CSE 150 LECTURE NOTES

Thursday January 8, 2004
 

ANNOUNCEMENTS 

We're handing out the first assignment today. It's due in two weeks.  You may work by yourself, or with one partner.

Our discussion board is up and running at http://webboard.ucsd.edu/.  Your login is your UCSD email username, and your password is your PID number.


ANALYZING VARIANTS OF THE GENERAL SEARCH ALGORITHM

We can evaluate alternative algorithms according to: For simplicity, we will often consider a search tree where expanding a node always gives exactly b children, where the "branching factor" b >= 2.

Assuming this fixed branching factor,  the number of nodes at depth n or less is N = 1 + b + b^2 + ... + b^n.

Somewhat surprisingly, N = (b^(n+1) - 1)/(b-1) which is O(b^n).  Intuitively, almost all the nodes are at the deepest level, and the number of shallower nodes is negligible.

For a problem with branching factor b where the first solution is at depth k, the time complexity of BFS is O(b^k), and its space complexity is also O(b^k).

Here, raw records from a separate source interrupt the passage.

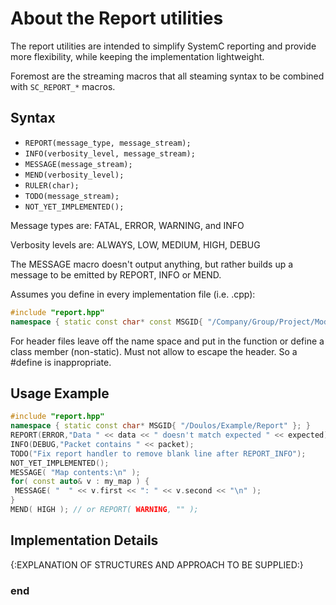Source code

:About the Report utilities
==========================

The report utilities are intended to simplify SystemC reporting and
provide more flexibility, while keeping the implementation lightweight.

Foremost are the streaming macros that all steaming syntax to be combined
with `SC_REPORT_*` macros.

Syntax
------

- `REPORT(message_type, message_stream);`
- `INFO(verbosity_level, message_stream);`
- `MESSAGE(message_stream);`
- `MEND(verbosity_level);`
- `RULER(char);`
- `TODO(message_stream);`
- `NOT_YET_IMPLEMENTED();`

Message types are: FATAL, ERROR, WARNING, and INFO

Verbosity levels are: ALWAYS, LOW, MEDIUM, HIGH, DEBUG

The MESSAGE macro doesn't output anything, but rather builds up
a message to be emitted by REPORT, INFO or MEND.

Assumes you define in every implementation file (i.e. .cpp):

```cpp
#include "report.hpp"
namespace { static const char* const MSGID{ "/Company/Group/Project/Module" }; }
```

For header files leave off the name space and put in the function
or define a class member (non-static). Must not allow to escape
the header. So a #define is inappropriate.

Usage Example
-------------

```cpp
#include "report.hpp"
namespace { static const char* MSGID{ "/Doulos/Example/Report" }; }
REPORT(ERROR,"Data " << data << " doesn't match expected " << expected);
INFO(DEBUG,"Packet contains " << packet);
TODO("Fix report handler to remove blank line after REPORT_INFO");
NOT_YET_IMPLEMENTED();
MESSAGE( "Map contents:\n" );
for( const auto& v : my_map ) {
 MESSAGE( "  " << v.first << ": " << v.second << "\n" );
}
MEND( HIGH ); // or REPORT( WARNING, "" );
```

Implementation Details
----------------------

{:EXPLANATION OF STRUCTURES AND APPROACH TO BE SUPPLIED:}

### end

The big problem with breadth-first search is that it uses about as much space as it uses time.  Any real computer will run out of space before it runs out of time, if the amount of space used is linearly proportional to the amount of time used.  See the table on page ? for a numerical example.
 
 

ITERATIVE DEEPENING

The major advantage of DFS is that it only uses O(bm) space if the branching factor is b and the maximum depth is m.  Explanation: there are m nodes on the longest path, and for each of these b-1 siblings must be stored.

If a solution exists at depth M or less, then M-limited DFS will find it, and this algorithm is very space-efficient, since it uses only O(b*M) space.

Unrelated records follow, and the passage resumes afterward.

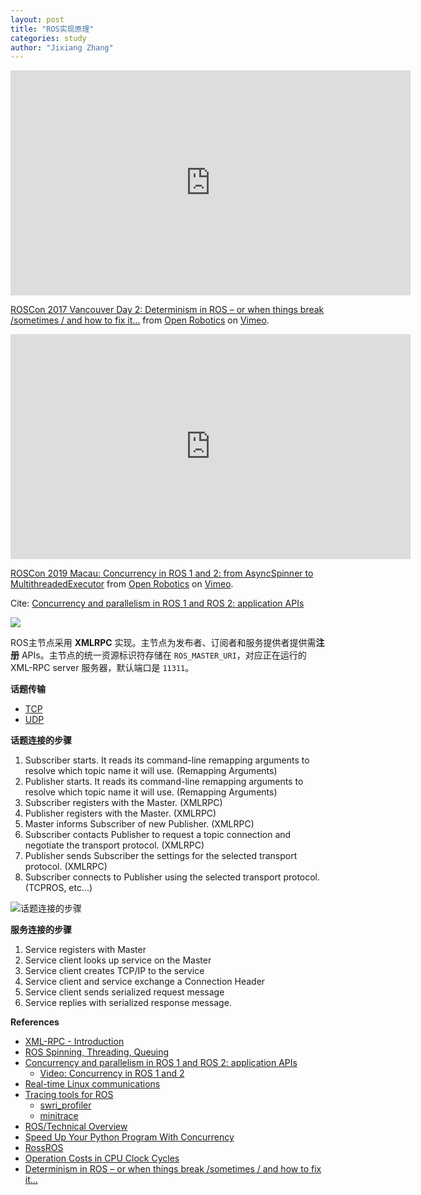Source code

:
 ```yaml
---
layout: post
title: "ROS实现原理"
categories: study
author: "Jixiang Zhang"
---
```


<iframe src="https://player.vimeo.com/video/236186712?h=53fadfb8fb" width="640" height="360" frameborder="0" allow="autoplay; fullscreen; picture-in-picture" allowfullscreen></iframe>
<p><a href="https://vimeo.com/236186712">ROSCon 2017 Vancouver Day 2: Determinism in ROS &ndash; or when things break /sometimes / and how to fix it&hellip;</a> from <a href="https://vimeo.com/osrfoundation">Open Robotics</a> on <a href="https://vimeo.com">Vimeo</a>.</p>

<iframe src="https://player.vimeo.com/video/379127709?h=2386e27c21" width="640" height="360" frameborder="0" allow="autoplay; fullscreen; picture-in-picture" allowfullscreen></iframe>
<p><a href="https://vimeo.com/379127709">ROSCon 2019 Macau: Concurrency in ROS 1 and 2: from AsyncSpinner to MultithreadedExecutor</a> from <a href="https://vimeo.com/osrfoundation">Open Robotics</a> on <a href="https://vimeo.com">Vimeo</a>.</p>

Cite: [Concurrency and parallelism in ROS 1 and ROS 2: application APIs](https://nicolovaligi.com/articles/concurrency-and-parallelism-in-ros1-and-ros2-application-apis/)

![](https://nicolovaligi.com/articles/concurrency-and-parallelism-in-ros1-and-ros2-application-apis/callback_queue.svg)

ROS主节点采用 **XMLRPC** 实现。主节点为发布者、订阅者和服务提供者提供需**注册** APIs。主节点的统一资源标识符存储在 `ROS_MASTER_URI`，对应正在运行的 XML-RPC server 服务器，默认端口是 `11311`。

**话题传输**

- [TCP](http://wiki.ros.org/ROS/TCPROS)
- [UDP](http://wiki.ros.org/ROS/UDPROS)

**话题连接的步骤**

1. Subscriber starts. It reads its command-line remapping arguments to resolve which topic name it will use. (Remapping Arguments)
2. Publisher starts. It reads its command-line remapping arguments to resolve which topic name it will use. (Remapping Arguments)
3. Subscriber registers with the Master. (XMLRPC)
4. Publisher registers with the Master. (XMLRPC)
5. Master informs Subscriber of new Publisher. (XMLRPC)
6. Subscriber contacts Publisher to request a topic connection and negotiate the transport protocol. (XMLRPC)
7. Publisher sends Subscriber the settings for the selected transport protocol. (XMLRPC)
8. Subscriber connects to Publisher using the selected transport protocol. (TCPROS, etc...)

![话题连接的步骤](https://tvax4.sinaimg.cn/large/d494c514ly1gale4ygbwaj20d80a2t9x.jpg)

**服务连接的步骤**

1. Service registers with Master
2. Service client looks up service on the Master
3. Service client creates TCP/IP to the service
4. Service client and service exchange a Connection Header
5. Service client sends serialized request message
6. Service replies with serialized response message.

**References**

- [XML-RPC - Introduction](https://www.tutorialspoint.com/xml-rpc/xml_rpc_intro.htm)
- [ROS Spinning, Threading, Queuing](https://levelup.gitconnected.com/ros-spinning-threading-queuing-aac9c0a793f)
- [Concurrency and parallelism in ROS 1 and ROS 2: application APIs](https://nicolovaligi.com/articles/concurrency-and-parallelism-in-ros1-and-ros2-application-apis/)
  - [Video: Concurrency in ROS 1 and 2](https://vimeo.com/379127709)
- [Real-time Linux communications](https://medium.com/hackernoon/real-time-linux-communications-2faabf31cf5e)
- [Tracing tools for ROS](https://github.com/boschresearch/ros1_tracetools)
  - [swri_profiler](https://github.com/swri-robotics/swri_profiler)
  - [minitrace](https://github.com/hrydgard/minitrace)
- [ROS/Technical Overview](http://wiki.ros.org/ROS/Technical%20Overview)
- [Speed Up Your Python Program With Concurrency](https://realpython.com/python-concurrency/)
- [RossROS](https://www.rossros.org)
- [Operation Costs in CPU Clock Cycles](http://ithare.com/infographics-operation-costs-in-cpu-clock-cycles/)
- [Determinism in ROS – or when things break /sometimes / and how to fix it…](https://vimeo.com/236186712)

If a solution exists but only at depth greater than M, then depth-limited DFS is not complete.

Iterative deepening is a very simple, very good, but counter-intuitive idea that was not discovered until the mid 1970s.  Then it was invented by many people simultaneously.

The idea is to depth-limited DFS repeatedly, with an increasing depth limit, until a solution is found.

Intuitively, this is a dubious idea because each repetition of depth-limited DFS will repeat uselessly all the work done by previous repetitions.  But, this useless repetition is not significant because a branching factor b >= 2 implies that

 number of nodes at depth k > number of nodes at depth k-1 or less
Therefore, iterative deepening simulates BFS with linear space complexity.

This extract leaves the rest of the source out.